For this volume of Brújula, we seek contributions that address these and other questions in the fields of Literature, Visual Arts, Cultural Studies, History, Anthropology, Sociology, Ethnography, Ecology, Gender Studies, and any field committed to the messiness of the experiential, to the ways in which bodies are moved by what they are near to, and to the unfolding of worlds as events.
Topics may include but are not limited to:
Affect as politics and the politics of affect
Histories and politics of emotions
Mass culture and popular aesthetics
The affective legacies of colonialism
Affect in late capitalism
Artistic practices as affective interventions
Racial affects and embodiment
Affect and gender
Brújula welcomes the submission of the following scholarly genres:
Academic articles (15-20 pages)
Historiographical analysis (15-20 pages)
Interviews (6-10 pages)
Reflections on performance practices (4-5 pages)
Book Reviews (3-4 pages)
Please submit your manuscript with a cover letter that includes a brief (50-75 words) professional statement (with your name, academic affiliation and title [graduate student, doctoral candidate, assistant professor, professor, etc.], institution, research interests, and/or a few relevant publications), the title of your paper, and a 100-word abstract.
Brújula is a peer-reviewed journal that favors anonymity in the selection process.

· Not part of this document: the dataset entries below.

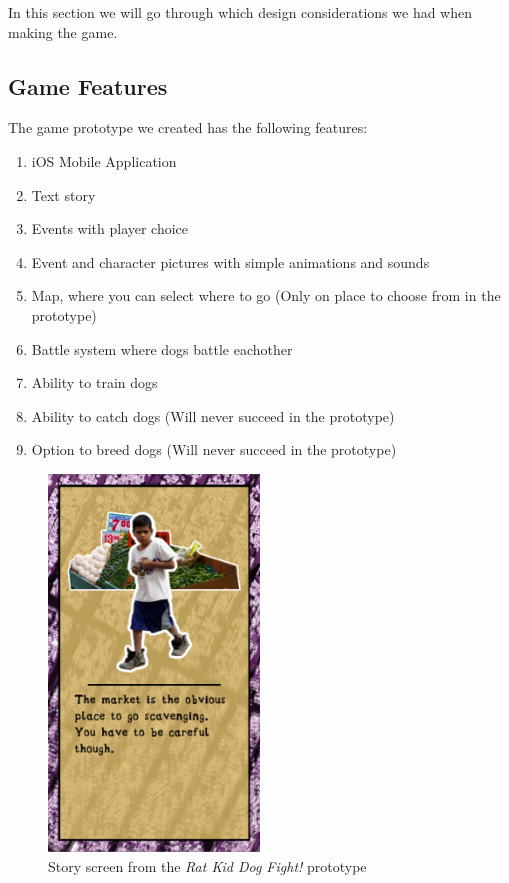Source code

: In this section we will go through which design considerations we had when making the game.\

\subsection{Game Features}
The game prototype we created has the following features:

\begin{enumerate}
	\item iOS Mobile Application
	\item Text story
	\item Events with player choice
	\item Event and character pictures with simple animations and sounds
	\item Map, where you can select where to go (Only on place to choose from in the prototype)
	\item Battle system where dogs battle eachother
	\item Ability to train dogs
	\item Ability to catch dogs (Will never succeed in the prototype)
	\item Option to breed dogs (Will never succeed in the prototype)
\end{enumerate}

\begin{figure}[h!] 
	\centering
    \includegraphics[width=0.5\textwidth]{GameScreen1.png}
    \caption{Story screen from the \textit{Rat Kid Dog Fight!} prototype}
    \label{fig:GameScreen}
\end{figure}

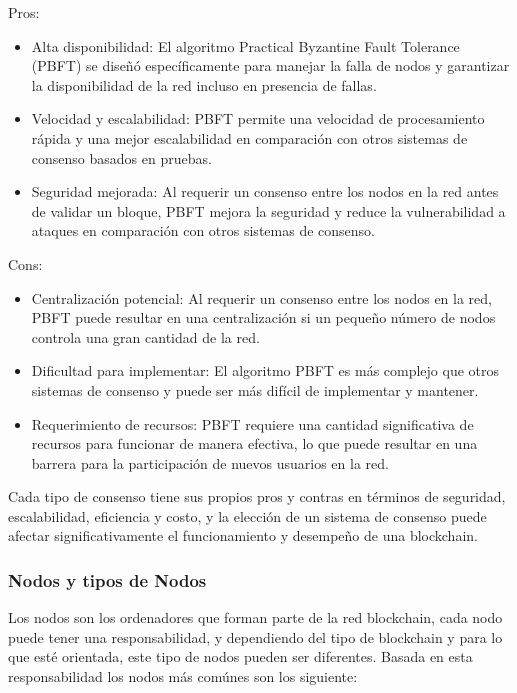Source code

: \bigskip

Pros:

\begin{itemize}
    \item Alta disponibilidad: El algoritmo Practical Byzantine Fault Tolerance (PBFT) se diseñó específicamente para manejar la falla de nodos y garantizar la disponibilidad de la red incluso en presencia de fallas.
    \item Velocidad y escalabilidad: PBFT permite una velocidad de procesamiento rápida y una mejor escalabilidad en comparación con otros sistemas de consenso basados en pruebas.
    \item Seguridad mejorada: Al requerir un consenso entre los nodos en la red antes de validar un bloque, PBFT mejora la seguridad y reduce la vulnerabilidad a ataques en comparación con otros sistemas de consenso.
\end{itemize}

Cons:

\begin{itemize}
    \item Centralización potencial: Al requerir un consenso entre los nodos en la red, PBFT puede resultar en una centralización si un pequeño número de nodos controla una gran cantidad de la red.
    \item Dificultad para implementar: El algoritmo PBFT es más complejo que otros sistemas de consenso y puede ser más difícil de implementar y mantener.
    \item Requerimiento de recursos: PBFT requiere una cantidad significativa de recursos para funcionar de manera efectiva, lo que puede resultar en una barrera para la participación de nuevos usuarios en la red.
\end{itemize}

\bigskip

Cada tipo de consenso tiene sus propios pros y contras en términos de seguridad, escalabilidad, eficiencia y costo, y la elección de un sistema de consenso puede afectar significativamente el funcionamiento y desempeño de una blockchain.

\newpage

\subsubsection{Nodos y tipos de Nodos}

Los nodos\cite{nodes} son los ordenadores que forman parte de la red blockchain, cada nodo puede tener una responsabilidad, y dependiendo del tipo de blockchain y para lo que esté orientada, este tipo de nodos pueden ser diferentes. Basada en esta responsabilidad los nodos más comúnes son los siguiente:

Therefore, manuscripts should be submitted without names. Names and email addresses should appear only on the cover letter.

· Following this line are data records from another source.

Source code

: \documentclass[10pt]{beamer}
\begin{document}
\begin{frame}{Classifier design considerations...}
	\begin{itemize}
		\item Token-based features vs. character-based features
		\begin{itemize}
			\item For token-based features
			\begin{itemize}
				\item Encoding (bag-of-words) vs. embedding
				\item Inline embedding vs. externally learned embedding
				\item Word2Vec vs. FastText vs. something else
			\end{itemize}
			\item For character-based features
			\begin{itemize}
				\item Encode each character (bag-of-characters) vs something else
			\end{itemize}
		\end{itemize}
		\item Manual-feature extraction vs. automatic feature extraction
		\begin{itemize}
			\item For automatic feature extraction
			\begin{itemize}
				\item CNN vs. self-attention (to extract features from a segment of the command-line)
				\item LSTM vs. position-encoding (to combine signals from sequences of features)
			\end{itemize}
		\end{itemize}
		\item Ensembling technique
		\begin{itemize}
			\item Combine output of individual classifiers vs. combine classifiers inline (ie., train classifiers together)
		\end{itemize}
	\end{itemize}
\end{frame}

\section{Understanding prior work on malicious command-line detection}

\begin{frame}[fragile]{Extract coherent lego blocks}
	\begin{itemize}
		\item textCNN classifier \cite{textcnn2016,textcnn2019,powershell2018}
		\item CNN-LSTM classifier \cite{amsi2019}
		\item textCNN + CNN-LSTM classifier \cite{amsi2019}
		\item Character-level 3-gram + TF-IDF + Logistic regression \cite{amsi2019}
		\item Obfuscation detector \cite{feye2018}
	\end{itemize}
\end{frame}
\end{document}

Manuscripts must be written in Spanish, English, or Portuguese and must be double-spaced, including endnotes and bibliography.
Format manuscripts following the conventions of the latest MLA Style Manual and Guide to Scholarly Publishing.
Tables, diagrams, maps, photos, and artwork may be included by arrangement with editors.
Permissions to reproduce such materials will be the author’s responsibility.
Brújula only accepts original contributions. Translation of articles or articles already published will not be accepted.